If I have a 100x100 matrix A and I wanted to access A(90:99, 0:99), what would be the arguments of cublasSetMatrix
? lda
specifies the number of rows between the elements in the same column(100 in this case), but where would I specify the 90? I can only see a way by adjusting *A
.
The function definition is:
cublasStatus_t cublasSetMatrix(int rows, int cols, int elemSize, const void *A, int lda, void *B, int ldb)
And I'm also guessing that I wouldn't be able to transfer the bottom right 3x3 portion of a 5x5 matrix given the length limits.
You have to "adjust *A
", as you called it. The pointer that is given to this function must be the starting entry of the respective sub-matrix.
You did not say whether your matrix A
is actually the input- or the output matrix, but this should not change much, conceptually.
Assuming you have the following code:
// The matrix in host memory
int rowsA = 100;
int colsA = 100;
float *A = new float[rowsA*colsA];
// Fill A with values
...
// The sub-matrix that should be copied to the device.
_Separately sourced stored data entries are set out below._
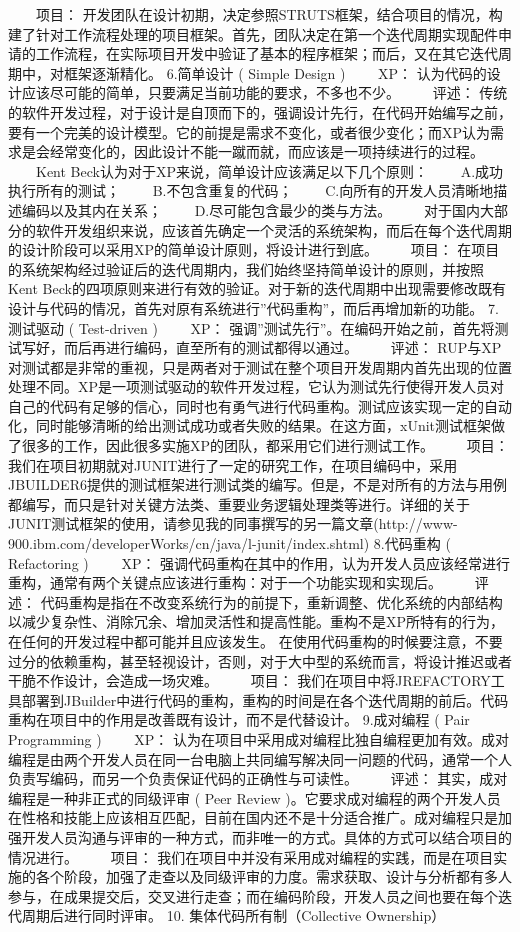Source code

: \documentclass[UTF8]{article}
\begin{document}
　　项目： 开发团队在设计初期，决定参照STRUTS框架，结合项目的情况，构建了针对工作流程处理的项目框架。首先，团队决定在第一个迭代周期实现配件申请的工作流程，在实际项目开发中验证了基本的程序框架；而后，又在其它迭代周期中，对框架逐渐精化。
6.简单设计 ( Simple Design )
　　XP： 认为代码的设计应该尽可能的简单，只要满足当前功能的要求，不多也不少。
　　评述： 传统的软件开发过程，对于设计是自顶而下的，强调设计先行，在代码开始编写之前，要有一个完美的设计模型。它的前提是需求不变化，或者很少变化；而XP认为需求是会经常变化的，因此设计不能一蹴而就，而应该是一项持续进行的过程。
　　Kent Beck认为对于XP来说，简单设计应该满足以下几个原则：
　　A.成功执行所有的测试；
　　B.不包含重复的代码；
　　C.向所有的开发人员清晰地描述编码以及其内在关系；
　　D.尽可能包含最少的类与方法。
　　对于国内大部分的软件开发组织来说，应该首先确定一个灵活的系统架构，而后在每个迭代周期的设计阶段可以采用XP的简单设计原则，将设计进行到底。
　　项目： 在项目的系统架构经过验证后的迭代周期内，我们始终坚持简单设计的原则，并按照Kent Beck的四项原则来进行有效的验证。对于新的迭代周期中出现需要修改既有设计与代码的情况，首先对原有系统进行”代码重构”，而后再增加新的功能。
7.测试驱动 ( Test-driven )
　　XP： 强调”测试先行”。在编码开始之前，首先将测试写好，而后再进行编码，直至所有的测试都得以通过。
　　评述： RUP与XP对测试都是非常的重视，只是两者对于测试在整个项目开发周期内首先出现的位置处理不同。XP是一项测试驱动的软件开发过程，它认为测试先行使得开发人员对自己的代码有足够的信心，同时也有勇气进行代码重构。测试应该实现一定的自动化，同时能够清晰的给出测试成功或者失败的结果。在这方面，xUnit测试框架做了很多的工作，因此很多实施XP的团队，都采用它们进行测试工作。
　　项目： 我们在项目初期就对JUNIT进行了一定的研究工作，在项目编码中，采用JBUILDER6提供的测试框架进行测试类的编写。但是，不是对所有的方法与用例都编写，而只是针对关键方法类、重要业务逻辑处理类等进行。详细的关于JUNIT测试框架的使用，请参见我的同事撰写的另一篇文章(http://www-900.ibm.com/developerWorks/cn/java/l-junit/index.shtml)
8.代码重构 ( Refactoring )
　　XP： 强调代码重构在其中的作用，认为开发人员应该经常进行重构，通常有两个关键点应该进行重构：对于一个功能实现和实现后。
　　评述： 代码重构是指在不改变系统行为的前提下，重新调整、优化系统的内部结构以减少复杂性、消除冗余、增加灵活性和提高性能。重构不是XP所特有的行为，在任何的开发过程中都可能并且应该发生。
在使用代码重构的时候要注意，不要过分的依赖重构，甚至轻视设计，否则，对于大中型的系统而言，将设计推迟或者干脆不作设计，会造成一场灾难。
　　项目： 我们在项目中将JREFACTORY工具部署到JBuilder中进行代码的重构，重构的时间是在各个迭代周期的前后。代码重构在项目中的作用是改善既有设计，而不是代替设计。
9.成对编程 ( Pair Programming )
　　XP： 认为在项目中采用成对编程比独自编程更加有效。成对编程是由两个开发人员在同一台电脑上共同编写解决同一问题的代码，通常一个人负责写编码，而另一个负责保证代码的正确性与可读性。
　　评述： 其实，成对编程是一种非正式的同级评审 ( Peer Review )。它要求成对编程的两个开发人员在性格和技能上应该相互匹配，目前在国内还不是十分适合推广。成对编程只是加强开发人员沟通与评审的一种方式，而非唯一的方式。具体的方式可以结合项目的情况进行。
　　项目： 我们在项目中并没有采用成对编程的实践，而是在项目实施的各个阶段，加强了走查以及同级评审的力度。需求获取、设计与分析都有多人参与，在成果提交后，交叉进行走查；而在编码阶段，开发人员之间也要在每个迭代周期后进行同时评审。
10. 集体代码所有制（Collective Ownership）
\end{document}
// The minimum index is INCLUSIVE
// The maximum index is EXCLUSIVE
int minRowA = 0;
int maxRowA = 100;
int minColA = 90;
int maxColA = 100;
int rowsB = maxRowA-minRowA;
int colsB = maxColA-minColA;
// Allocate the device matrix
float *dB = nullptr;
cudaMalloc(&dB, rowsB * colsB * sizeof(float));
Then, for the cublasSetMatrix
call, you have to compute the starting element of the source matrix:
float *sourceA = A + (minRowA + minColA * rowsA);
cublasSetMatrix(rowsB, colsB, sizeof(float), sourceA, rowsA, dB, rowsB);
And this is where the 90
that you asked for comes into play: It is the minColA
in the computation of the source pointer.